Exercise inputs below:
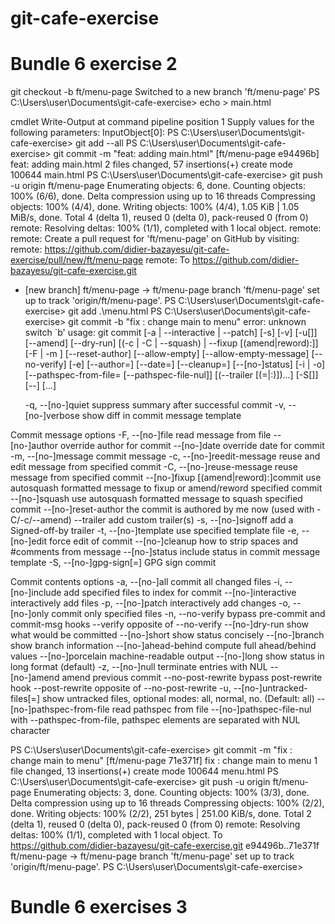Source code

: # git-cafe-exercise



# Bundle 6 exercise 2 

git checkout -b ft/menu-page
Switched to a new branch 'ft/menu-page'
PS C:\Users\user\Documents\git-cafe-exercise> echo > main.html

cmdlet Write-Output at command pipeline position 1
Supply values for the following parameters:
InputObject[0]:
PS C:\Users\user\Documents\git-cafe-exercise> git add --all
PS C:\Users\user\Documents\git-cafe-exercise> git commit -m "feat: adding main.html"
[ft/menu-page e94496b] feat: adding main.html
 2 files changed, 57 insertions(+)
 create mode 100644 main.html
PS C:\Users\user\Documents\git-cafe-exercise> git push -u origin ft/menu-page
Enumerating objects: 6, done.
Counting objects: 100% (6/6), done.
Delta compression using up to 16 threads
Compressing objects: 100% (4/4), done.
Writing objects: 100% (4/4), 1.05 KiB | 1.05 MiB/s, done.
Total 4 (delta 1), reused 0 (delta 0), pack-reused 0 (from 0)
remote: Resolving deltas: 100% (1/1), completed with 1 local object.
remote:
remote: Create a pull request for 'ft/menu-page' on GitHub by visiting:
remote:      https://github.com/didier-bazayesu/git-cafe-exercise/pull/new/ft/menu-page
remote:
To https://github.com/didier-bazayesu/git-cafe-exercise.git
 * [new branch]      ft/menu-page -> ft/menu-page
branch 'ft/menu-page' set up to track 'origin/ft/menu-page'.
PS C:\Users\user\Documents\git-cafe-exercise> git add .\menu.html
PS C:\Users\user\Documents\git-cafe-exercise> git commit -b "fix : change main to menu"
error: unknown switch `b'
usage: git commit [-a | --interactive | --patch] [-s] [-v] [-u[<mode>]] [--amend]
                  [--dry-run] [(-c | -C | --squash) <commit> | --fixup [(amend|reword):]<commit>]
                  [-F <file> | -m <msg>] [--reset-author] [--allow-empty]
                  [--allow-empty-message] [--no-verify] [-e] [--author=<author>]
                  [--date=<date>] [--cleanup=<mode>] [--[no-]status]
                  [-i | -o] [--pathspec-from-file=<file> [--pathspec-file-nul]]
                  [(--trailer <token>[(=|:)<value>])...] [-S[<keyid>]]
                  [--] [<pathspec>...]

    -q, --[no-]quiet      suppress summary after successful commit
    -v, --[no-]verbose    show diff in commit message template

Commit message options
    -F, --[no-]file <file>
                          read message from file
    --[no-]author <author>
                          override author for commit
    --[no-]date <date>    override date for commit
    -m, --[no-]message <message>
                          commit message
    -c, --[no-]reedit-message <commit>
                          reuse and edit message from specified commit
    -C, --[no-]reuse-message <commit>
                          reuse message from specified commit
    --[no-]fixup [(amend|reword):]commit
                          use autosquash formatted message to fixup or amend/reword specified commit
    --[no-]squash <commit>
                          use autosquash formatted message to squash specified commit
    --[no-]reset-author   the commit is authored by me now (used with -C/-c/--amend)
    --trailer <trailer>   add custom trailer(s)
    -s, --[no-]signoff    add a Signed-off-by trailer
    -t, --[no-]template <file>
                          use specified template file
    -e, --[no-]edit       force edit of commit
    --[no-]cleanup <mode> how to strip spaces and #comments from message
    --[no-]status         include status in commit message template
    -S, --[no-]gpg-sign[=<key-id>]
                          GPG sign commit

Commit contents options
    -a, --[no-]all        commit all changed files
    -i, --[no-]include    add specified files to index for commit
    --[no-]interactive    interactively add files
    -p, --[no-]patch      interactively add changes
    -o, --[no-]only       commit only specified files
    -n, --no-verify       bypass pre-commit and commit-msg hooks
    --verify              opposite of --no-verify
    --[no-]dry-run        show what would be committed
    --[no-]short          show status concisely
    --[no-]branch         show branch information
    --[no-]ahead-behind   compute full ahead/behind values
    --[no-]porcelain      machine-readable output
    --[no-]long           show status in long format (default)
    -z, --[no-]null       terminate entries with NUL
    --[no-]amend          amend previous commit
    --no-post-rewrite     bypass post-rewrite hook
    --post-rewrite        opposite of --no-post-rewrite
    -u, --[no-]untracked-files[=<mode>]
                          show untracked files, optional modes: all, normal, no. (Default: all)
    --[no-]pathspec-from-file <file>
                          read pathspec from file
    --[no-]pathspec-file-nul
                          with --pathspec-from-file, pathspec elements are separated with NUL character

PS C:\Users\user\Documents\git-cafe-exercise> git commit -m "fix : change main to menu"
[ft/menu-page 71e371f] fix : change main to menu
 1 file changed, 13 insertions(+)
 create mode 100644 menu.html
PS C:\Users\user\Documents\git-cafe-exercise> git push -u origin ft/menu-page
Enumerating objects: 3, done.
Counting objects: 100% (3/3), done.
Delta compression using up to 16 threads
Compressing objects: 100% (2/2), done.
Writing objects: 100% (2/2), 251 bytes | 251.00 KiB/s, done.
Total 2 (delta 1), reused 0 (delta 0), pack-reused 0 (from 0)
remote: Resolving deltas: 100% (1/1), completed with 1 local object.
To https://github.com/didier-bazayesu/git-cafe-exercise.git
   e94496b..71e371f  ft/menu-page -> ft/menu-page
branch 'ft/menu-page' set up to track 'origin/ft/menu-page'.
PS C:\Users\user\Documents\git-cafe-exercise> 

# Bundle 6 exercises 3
End of Exercise inputs.
Exercise inputs below:
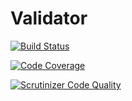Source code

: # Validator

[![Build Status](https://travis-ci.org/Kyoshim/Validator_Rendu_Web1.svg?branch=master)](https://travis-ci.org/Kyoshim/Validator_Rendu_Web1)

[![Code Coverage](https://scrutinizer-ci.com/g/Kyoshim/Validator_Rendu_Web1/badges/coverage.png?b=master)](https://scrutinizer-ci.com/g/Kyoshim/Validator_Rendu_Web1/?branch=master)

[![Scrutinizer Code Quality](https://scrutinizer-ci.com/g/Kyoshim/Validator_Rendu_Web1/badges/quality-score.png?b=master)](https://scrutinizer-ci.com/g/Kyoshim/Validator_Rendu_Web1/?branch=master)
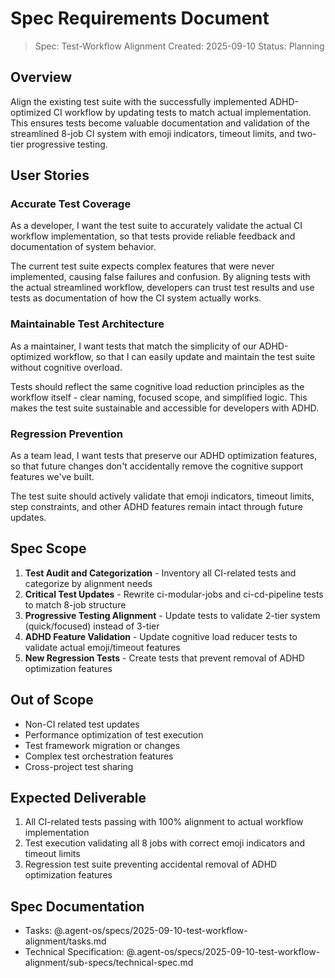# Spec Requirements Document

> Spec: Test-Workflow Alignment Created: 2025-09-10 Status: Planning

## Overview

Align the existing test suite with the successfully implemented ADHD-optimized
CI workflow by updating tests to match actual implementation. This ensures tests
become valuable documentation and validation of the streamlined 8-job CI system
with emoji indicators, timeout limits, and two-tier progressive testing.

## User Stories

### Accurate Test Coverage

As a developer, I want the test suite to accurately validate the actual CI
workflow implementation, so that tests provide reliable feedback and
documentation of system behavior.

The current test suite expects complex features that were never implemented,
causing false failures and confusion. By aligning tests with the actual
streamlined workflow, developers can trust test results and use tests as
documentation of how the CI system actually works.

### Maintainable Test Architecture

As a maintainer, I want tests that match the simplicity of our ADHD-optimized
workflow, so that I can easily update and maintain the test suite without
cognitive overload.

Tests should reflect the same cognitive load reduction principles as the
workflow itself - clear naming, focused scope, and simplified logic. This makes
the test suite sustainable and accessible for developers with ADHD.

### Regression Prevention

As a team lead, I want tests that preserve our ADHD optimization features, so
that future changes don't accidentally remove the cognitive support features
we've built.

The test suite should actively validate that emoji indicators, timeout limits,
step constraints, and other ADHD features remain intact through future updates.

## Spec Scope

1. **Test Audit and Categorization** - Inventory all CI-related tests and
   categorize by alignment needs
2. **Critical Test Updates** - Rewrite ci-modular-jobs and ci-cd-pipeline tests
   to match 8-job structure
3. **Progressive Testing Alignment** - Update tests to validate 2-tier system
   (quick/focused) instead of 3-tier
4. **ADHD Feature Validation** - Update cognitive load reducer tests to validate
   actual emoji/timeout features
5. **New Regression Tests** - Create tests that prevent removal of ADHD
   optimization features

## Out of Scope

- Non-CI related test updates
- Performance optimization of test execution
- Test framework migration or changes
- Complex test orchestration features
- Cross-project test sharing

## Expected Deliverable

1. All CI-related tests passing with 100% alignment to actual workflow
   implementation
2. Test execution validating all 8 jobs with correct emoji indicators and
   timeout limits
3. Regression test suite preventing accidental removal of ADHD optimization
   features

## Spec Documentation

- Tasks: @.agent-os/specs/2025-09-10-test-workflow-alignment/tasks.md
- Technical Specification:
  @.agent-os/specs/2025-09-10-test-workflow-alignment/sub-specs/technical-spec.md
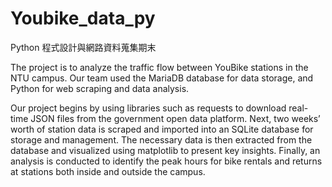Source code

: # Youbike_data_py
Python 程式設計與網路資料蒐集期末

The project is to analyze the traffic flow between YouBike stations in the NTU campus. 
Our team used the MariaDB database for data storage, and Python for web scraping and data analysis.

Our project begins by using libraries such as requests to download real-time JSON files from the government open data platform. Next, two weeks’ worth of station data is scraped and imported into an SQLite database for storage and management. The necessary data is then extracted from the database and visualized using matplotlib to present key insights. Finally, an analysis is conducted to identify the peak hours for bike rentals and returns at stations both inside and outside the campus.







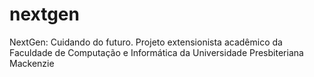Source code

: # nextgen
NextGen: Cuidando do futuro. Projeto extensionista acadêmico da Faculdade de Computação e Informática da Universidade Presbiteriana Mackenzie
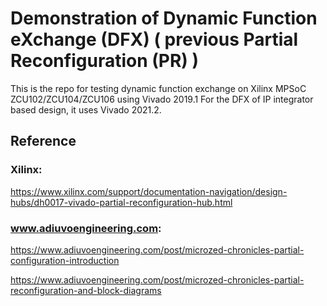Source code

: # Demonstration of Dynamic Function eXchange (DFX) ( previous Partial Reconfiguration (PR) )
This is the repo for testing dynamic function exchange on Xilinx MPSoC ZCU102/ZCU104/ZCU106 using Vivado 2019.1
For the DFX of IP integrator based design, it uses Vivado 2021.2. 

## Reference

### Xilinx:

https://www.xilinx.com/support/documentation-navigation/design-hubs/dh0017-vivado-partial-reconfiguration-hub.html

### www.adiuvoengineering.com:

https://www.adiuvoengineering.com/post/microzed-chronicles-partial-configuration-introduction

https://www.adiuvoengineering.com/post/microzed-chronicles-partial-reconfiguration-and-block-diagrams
End of Exercise inputs.
Exercise inputs below:
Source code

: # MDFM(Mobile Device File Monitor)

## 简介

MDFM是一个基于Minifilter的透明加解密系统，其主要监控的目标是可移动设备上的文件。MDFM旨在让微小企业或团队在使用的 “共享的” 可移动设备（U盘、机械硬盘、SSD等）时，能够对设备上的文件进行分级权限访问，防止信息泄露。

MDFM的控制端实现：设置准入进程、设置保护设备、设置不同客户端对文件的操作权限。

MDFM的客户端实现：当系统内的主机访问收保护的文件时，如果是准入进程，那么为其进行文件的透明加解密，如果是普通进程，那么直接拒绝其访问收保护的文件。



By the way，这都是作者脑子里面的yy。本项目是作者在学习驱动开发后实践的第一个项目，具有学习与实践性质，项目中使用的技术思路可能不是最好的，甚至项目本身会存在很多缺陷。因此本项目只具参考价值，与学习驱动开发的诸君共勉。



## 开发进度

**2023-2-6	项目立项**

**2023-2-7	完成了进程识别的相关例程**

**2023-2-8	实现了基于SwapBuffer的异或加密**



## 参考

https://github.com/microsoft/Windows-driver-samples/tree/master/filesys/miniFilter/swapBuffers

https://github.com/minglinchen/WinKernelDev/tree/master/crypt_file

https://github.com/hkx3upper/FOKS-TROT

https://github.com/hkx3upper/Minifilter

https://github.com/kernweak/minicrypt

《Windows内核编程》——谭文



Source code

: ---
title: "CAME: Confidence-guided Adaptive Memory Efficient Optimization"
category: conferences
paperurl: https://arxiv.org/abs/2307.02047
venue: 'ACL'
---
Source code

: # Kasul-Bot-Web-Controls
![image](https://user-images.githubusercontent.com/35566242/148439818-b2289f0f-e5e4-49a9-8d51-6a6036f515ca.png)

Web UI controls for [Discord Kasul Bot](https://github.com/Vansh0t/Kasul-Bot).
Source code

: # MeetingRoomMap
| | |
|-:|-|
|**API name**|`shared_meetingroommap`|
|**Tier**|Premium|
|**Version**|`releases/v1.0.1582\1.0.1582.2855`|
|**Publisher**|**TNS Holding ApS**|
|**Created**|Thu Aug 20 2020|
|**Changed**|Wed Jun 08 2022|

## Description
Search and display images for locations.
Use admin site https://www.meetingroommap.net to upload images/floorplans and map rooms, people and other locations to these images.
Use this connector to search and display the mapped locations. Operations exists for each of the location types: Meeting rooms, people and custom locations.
End of Exercise inputs.
> _Exercise prompt_
In the listing, find each line with the string "fixup" and copy it.

> _Result_
                  [--dry-run] [(-c | -C | --squash) <commit> | --fixup [(amend|reword):]<commit>]
    --[no-]fixup [(amend|reword):]commit
                          use autosquash formatted message to fixup or amend/reword specified commit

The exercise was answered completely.